# [Aim of the task]
Your task is to gather the lines below that hold the string "loads".
——————
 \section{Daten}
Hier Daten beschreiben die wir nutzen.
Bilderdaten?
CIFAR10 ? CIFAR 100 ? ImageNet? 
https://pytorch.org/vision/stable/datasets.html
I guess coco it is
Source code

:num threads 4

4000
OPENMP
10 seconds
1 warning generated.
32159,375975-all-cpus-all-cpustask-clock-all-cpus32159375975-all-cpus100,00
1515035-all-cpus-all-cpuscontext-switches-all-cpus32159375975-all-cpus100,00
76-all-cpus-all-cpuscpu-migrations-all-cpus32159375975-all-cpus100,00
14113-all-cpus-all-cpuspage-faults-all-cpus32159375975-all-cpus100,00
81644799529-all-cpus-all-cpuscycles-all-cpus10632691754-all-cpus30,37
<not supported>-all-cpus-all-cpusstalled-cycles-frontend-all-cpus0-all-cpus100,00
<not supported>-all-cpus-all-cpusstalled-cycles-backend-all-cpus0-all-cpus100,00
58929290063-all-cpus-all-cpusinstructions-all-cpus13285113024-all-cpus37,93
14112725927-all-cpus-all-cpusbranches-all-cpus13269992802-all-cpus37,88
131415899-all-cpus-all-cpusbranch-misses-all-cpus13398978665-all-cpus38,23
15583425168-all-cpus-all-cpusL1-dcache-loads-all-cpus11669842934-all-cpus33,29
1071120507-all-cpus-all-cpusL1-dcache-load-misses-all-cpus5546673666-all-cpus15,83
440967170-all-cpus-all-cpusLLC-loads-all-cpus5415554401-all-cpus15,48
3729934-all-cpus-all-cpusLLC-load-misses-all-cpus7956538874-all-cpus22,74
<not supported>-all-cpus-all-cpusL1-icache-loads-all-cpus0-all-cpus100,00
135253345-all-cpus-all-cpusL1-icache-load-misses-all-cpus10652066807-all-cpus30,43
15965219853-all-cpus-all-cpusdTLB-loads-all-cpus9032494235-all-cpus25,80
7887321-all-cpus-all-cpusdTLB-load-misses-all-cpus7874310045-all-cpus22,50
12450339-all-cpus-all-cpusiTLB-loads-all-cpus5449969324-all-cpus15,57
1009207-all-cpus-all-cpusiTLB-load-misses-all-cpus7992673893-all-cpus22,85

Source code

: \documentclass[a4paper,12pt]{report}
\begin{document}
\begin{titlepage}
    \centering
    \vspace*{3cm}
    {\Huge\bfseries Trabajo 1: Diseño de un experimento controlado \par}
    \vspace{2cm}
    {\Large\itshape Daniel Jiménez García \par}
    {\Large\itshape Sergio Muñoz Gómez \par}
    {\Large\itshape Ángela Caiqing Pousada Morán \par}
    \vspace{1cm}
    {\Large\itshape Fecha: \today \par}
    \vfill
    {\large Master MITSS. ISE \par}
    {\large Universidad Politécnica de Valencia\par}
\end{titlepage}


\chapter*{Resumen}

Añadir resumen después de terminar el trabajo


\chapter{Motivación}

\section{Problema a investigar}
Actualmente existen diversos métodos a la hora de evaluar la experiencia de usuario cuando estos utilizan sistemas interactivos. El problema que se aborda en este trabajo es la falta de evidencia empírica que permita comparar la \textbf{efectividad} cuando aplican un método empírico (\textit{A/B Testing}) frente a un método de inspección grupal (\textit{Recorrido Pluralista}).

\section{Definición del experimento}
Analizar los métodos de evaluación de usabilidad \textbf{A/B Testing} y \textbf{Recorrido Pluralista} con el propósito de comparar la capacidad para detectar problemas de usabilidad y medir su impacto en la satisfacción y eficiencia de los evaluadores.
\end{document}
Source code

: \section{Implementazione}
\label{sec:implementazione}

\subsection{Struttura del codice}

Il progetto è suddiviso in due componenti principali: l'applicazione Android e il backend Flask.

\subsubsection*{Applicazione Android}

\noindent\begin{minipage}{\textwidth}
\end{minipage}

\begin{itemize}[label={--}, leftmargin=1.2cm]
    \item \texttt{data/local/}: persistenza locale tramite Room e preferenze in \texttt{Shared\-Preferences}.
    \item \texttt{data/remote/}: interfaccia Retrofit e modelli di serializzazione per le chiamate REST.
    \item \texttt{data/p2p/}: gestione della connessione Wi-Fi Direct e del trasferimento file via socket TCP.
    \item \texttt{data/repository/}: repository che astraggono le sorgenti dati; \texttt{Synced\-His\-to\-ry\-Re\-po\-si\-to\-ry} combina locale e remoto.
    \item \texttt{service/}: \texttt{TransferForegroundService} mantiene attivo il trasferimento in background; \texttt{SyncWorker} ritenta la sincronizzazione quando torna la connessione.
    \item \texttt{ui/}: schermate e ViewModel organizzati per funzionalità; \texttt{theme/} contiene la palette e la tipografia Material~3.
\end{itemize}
——————
# [Result for this exercise]
15583425168-all-cpus-all-cpusL1-dcache-loads-all-cpus11669842934-all-cpus33,29
440967170-all-cpus-all-cpusLLC-loads-all-cpus5415554401-all-cpus15,48
<not supported>-all-cpus-all-cpusL1-icache-loads-all-cpus0-all-cpus100,00
15965219853-all-cpus-all-cpusdTLB-loads-all-cpus9032494235-all-cpus25,80
12450339-all-cpus-all-cpusiTLB-loads-all-cpus5449969324-all-cpus15,57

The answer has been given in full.